**WHAT IS REQUIRED**
Copy out all of the data exactly as it appears.
-------
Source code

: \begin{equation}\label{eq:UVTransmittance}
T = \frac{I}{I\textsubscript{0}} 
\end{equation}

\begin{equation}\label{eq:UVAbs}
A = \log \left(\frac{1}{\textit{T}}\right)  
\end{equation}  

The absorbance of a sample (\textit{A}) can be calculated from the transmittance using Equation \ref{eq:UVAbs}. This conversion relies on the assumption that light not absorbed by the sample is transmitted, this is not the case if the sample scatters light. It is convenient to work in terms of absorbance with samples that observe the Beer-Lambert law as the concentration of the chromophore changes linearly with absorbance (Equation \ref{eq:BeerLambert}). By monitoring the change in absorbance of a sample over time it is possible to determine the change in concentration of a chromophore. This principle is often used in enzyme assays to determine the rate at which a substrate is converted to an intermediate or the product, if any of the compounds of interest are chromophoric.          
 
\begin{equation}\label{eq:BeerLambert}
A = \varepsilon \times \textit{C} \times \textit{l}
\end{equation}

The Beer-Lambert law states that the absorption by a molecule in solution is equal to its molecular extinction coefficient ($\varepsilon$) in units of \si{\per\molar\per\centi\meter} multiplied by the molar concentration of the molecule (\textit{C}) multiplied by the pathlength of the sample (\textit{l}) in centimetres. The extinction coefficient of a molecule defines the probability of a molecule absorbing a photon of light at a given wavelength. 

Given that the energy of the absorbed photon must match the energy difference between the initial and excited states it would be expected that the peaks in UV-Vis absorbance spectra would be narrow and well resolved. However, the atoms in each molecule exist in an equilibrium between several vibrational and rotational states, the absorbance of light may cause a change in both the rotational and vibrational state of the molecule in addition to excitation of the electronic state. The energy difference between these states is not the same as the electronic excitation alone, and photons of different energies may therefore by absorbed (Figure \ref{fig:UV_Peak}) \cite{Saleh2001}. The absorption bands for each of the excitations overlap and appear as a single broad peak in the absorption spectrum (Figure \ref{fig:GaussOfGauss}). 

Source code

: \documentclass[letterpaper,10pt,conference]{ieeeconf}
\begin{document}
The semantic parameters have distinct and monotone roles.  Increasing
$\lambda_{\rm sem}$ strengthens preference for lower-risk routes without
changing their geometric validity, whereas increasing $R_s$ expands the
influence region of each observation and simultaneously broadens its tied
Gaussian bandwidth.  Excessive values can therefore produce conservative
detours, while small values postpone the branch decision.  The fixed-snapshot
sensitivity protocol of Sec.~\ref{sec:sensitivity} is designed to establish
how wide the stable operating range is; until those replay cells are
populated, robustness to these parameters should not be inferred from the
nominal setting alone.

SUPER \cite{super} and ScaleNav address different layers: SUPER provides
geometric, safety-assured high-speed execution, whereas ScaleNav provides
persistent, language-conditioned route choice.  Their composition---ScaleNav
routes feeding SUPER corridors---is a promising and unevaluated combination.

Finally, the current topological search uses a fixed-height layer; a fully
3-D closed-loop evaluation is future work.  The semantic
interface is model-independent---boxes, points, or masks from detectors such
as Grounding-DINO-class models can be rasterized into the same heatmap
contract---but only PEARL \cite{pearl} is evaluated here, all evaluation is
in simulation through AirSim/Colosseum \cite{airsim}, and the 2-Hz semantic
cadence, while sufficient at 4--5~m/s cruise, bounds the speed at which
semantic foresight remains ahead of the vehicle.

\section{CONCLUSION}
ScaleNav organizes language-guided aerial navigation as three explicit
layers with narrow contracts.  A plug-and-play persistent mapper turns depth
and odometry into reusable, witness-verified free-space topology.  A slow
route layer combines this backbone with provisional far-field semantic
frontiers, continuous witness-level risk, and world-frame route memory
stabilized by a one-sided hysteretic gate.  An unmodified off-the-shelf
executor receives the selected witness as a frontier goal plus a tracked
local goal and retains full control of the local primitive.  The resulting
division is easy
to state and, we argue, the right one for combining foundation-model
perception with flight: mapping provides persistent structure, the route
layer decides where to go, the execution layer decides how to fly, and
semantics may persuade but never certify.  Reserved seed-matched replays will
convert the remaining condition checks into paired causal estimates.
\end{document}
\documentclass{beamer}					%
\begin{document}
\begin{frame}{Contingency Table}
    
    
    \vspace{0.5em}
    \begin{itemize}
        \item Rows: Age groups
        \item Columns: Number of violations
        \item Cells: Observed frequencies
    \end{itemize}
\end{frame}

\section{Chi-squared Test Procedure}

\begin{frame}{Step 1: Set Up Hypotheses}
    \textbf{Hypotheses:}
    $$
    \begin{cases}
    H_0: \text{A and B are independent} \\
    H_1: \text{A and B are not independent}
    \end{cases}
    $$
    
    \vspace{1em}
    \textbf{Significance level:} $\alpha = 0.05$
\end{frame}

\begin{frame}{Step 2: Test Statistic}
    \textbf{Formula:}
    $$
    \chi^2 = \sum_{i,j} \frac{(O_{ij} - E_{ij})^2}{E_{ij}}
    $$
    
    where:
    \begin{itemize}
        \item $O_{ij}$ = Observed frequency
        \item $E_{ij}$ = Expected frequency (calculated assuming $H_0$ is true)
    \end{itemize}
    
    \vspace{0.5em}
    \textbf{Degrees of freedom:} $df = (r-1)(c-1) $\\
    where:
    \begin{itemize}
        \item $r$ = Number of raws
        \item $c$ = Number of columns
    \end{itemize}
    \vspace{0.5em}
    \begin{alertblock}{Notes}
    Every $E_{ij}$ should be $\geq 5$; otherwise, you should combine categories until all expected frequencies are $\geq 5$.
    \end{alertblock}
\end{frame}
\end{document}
-------
**RESULT FOR THIS TASK**
Source code

: \begin{equation}\label{eq:UVTransmittance}
T = \frac{I}{I\textsubscript{0}} 
\end{equation}

\begin{equation}\label{eq:UVAbs}
A = \log \left(\frac{1}{\textit{T}}\right)  
\end{equation}  

The absorbance of a sample (\textit{A}) can be calculated from the transmittance using Equation \ref{eq:UVAbs}. This conversion relies on the assumption that light not absorbed by the sample is transmitted, this is not the case if the sample scatters light. It is convenient to work in terms of absorbance with samples that observe the Beer-Lambert law as the concentration of the chromophore changes linearly with absorbance (Equation \ref{eq:BeerLambert}). By monitoring the change in absorbance of a sample over time it is possible to determine the change in concentration of a chromophore. This principle is often used in enzyme assays to determine the rate at which a substrate is converted to an intermediate or the product, if any of the compounds of interest are chromophoric.          
 
\begin{equation}\label{eq:BeerLambert}
A = \varepsilon \times \textit{C} \times \textit{l}
\end{equation}

The Beer-Lambert law states that the absorption by a molecule in solution is equal to its molecular extinction coefficient ($\varepsilon$) in units of \si{\per\molar\per\centi\meter} multiplied by the molar concentration of the molecule (\textit{C}) multiplied by the pathlength of the sample (\textit{l}) in centimetres. The extinction coefficient of a molecule defines the probability of a molecule absorbing a photon of light at a given wavelength. 

Given that the energy of the absorbed photon must match the energy difference between the initial and excited states it would be expected that the peaks in UV-Vis absorbance spectra would be narrow and well resolved. However, the atoms in each molecule exist in an equilibrium between several vibrational and rotational states, the absorbance of light may cause a change in both the rotational and vibrational state of the molecule in addition to excitation of the electronic state. The energy difference between these states is not the same as the electronic excitation alone, and photons of different energies may therefore by absorbed (Figure \ref{fig:UV_Peak}) \cite{Saleh2001}. The absorption bands for each of the excitations overlap and appear as a single broad peak in the absorption spectrum (Figure \ref{fig:GaussOfGauss}). 

Source code

: \documentclass[letterpaper,10pt,conference]{ieeeconf}
\begin{document}
The semantic parameters have distinct and monotone roles.  Increasing
$\lambda_{\rm sem}$ strengthens preference for lower-risk routes without
changing their geometric validity, whereas increasing $R_s$ expands the
influence region of each observation and simultaneously broadens its tied
Gaussian bandwidth.  Excessive values can therefore produce conservative
detours, while small values postpone the branch decision.  The fixed-snapshot
sensitivity protocol of Sec.~\ref{sec:sensitivity} is designed to establish
how wide the stable operating range is; until those replay cells are
populated, robustness to these parameters should not be inferred from the
nominal setting alone.

SUPER \cite{super} and ScaleNav address different layers: SUPER provides
geometric, safety-assured high-speed execution, whereas ScaleNav provides
persistent, language-conditioned route choice.  Their composition---ScaleNav
routes feeding SUPER corridors---is a promising and unevaluated combination.

Finally, the current topological search uses a fixed-height layer; a fully
3-D closed-loop evaluation is future work.  The semantic
interface is model-independent---boxes, points, or masks from detectors such
as Grounding-DINO-class models can be rasterized into the same heatmap
contract---but only PEARL \cite{pearl} is evaluated here, all evaluation is
in simulation through AirSim/Colosseum \cite{airsim}, and the 2-Hz semantic
cadence, while sufficient at 4--5~m/s cruise, bounds the speed at which
semantic foresight remains ahead of the vehicle.

\section{CONCLUSION}
ScaleNav organizes language-guided aerial navigation as three explicit
layers with narrow contracts.  A plug-and-play persistent mapper turns depth
and odometry into reusable, witness-verified free-space topology.  A slow
route layer combines this backbone with provisional far-field semantic
frontiers, continuous witness-level risk, and world-frame route memory
stabilized by a one-sided hysteretic gate.  An unmodified off-the-shelf
executor receives the selected witness as a frontier goal plus a tracked
local goal and retains full control of the local primitive.  The resulting
division is easy
to state and, we argue, the right one for combining foundation-model
perception with flight: mapping provides persistent structure, the route
layer decides where to go, the execution layer decides how to fly, and
semantics may persuade but never certify.  Reserved seed-matched replays will
convert the remaining condition checks into paired causal estimates.
\end{document}
\documentclass{beamer}					%
\begin{document}
\begin{frame}{Contingency Table}
    
    
    \vspace{0.5em}
    \begin{itemize}
        \item Rows: Age groups
        \item Columns: Number of violations
        \item Cells: Observed frequencies
    \end{itemize}
\end{frame}

\section{Chi-squared Test Procedure}

\begin{frame}{Step 1: Set Up Hypotheses}
    \textbf{Hypotheses:}
    $$
    \begin{cases}
    H_0: \text{A and B are independent} \\
    H_1: \text{A and B are not independent}
    \end{cases}
    $$
    
    \vspace{1em}
    \textbf{Significance level:} $\alpha = 0.05$
\end{frame}

\begin{frame}{Step 2: Test Statistic}
    \textbf{Formula:}
    $$
    \chi^2 = \sum_{i,j} \frac{(O_{ij} - E_{ij})^2}{E_{ij}}
    $$
    
    where:
    \begin{itemize}
        \item $O_{ij}$ = Observed frequency
        \item $E_{ij}$ = Expected frequency (calculated assuming $H_0$ is true)
    \end{itemize}
    
    \vspace{0.5em}
    \textbf{Degrees of freedom:} $df = (r-1)(c-1) $\\
    where:
    \begin{itemize}
        \item $r$ = Number of raws
        \item $c$ = Number of columns
    \end{itemize}
    \vspace{0.5em}
    \begin{alertblock}{Notes}
    Every $E_{ij}$ should be $\geq 5$; otherwise, you should combine categories until all expected frequencies are $\geq 5$.
    \end{alertblock}
\end{frame}
\end{document}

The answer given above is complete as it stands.